┌──

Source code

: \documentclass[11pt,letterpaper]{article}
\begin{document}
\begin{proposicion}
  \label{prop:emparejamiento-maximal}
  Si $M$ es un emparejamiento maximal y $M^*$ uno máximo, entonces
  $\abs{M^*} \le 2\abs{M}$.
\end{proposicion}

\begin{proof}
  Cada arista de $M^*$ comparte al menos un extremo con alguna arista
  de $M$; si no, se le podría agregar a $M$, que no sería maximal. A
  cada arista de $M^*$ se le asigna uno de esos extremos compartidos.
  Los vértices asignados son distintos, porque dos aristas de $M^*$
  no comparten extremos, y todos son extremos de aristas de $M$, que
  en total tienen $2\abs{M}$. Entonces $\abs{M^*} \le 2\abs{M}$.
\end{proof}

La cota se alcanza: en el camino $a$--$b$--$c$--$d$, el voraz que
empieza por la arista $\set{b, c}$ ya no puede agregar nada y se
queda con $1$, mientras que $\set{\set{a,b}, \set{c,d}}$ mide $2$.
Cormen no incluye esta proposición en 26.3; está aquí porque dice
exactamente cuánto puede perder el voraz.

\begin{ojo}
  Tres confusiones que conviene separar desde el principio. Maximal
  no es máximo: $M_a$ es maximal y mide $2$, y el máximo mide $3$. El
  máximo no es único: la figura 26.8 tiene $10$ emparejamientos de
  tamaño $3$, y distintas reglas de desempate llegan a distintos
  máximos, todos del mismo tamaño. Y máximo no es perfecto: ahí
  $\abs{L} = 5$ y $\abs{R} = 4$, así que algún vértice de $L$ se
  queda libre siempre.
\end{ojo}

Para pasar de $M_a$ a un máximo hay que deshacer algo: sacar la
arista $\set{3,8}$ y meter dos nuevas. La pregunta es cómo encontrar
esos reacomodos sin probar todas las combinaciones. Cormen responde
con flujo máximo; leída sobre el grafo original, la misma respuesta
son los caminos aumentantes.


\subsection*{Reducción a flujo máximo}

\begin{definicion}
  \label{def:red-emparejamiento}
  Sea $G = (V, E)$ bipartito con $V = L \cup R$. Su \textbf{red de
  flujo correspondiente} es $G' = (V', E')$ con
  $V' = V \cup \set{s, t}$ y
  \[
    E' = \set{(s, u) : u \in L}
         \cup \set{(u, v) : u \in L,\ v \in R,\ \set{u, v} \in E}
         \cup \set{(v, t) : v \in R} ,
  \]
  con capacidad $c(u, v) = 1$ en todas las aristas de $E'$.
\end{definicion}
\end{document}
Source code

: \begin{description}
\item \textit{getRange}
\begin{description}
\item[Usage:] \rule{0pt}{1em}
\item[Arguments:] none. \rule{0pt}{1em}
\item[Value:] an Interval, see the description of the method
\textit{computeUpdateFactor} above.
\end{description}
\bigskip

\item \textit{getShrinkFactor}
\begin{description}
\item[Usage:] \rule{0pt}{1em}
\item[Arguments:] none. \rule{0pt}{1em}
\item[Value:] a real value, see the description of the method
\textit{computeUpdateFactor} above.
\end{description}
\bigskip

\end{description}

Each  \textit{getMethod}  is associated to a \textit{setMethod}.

└──

**Task description**. Using the word "voraz" as the filter, copy each matching line from the material.

**Answer for the task**.
La cota se alcanza: en el camino $a$--$b$--$c$--$d$, el voraz que
exactamente cuánto puede perder el voraz.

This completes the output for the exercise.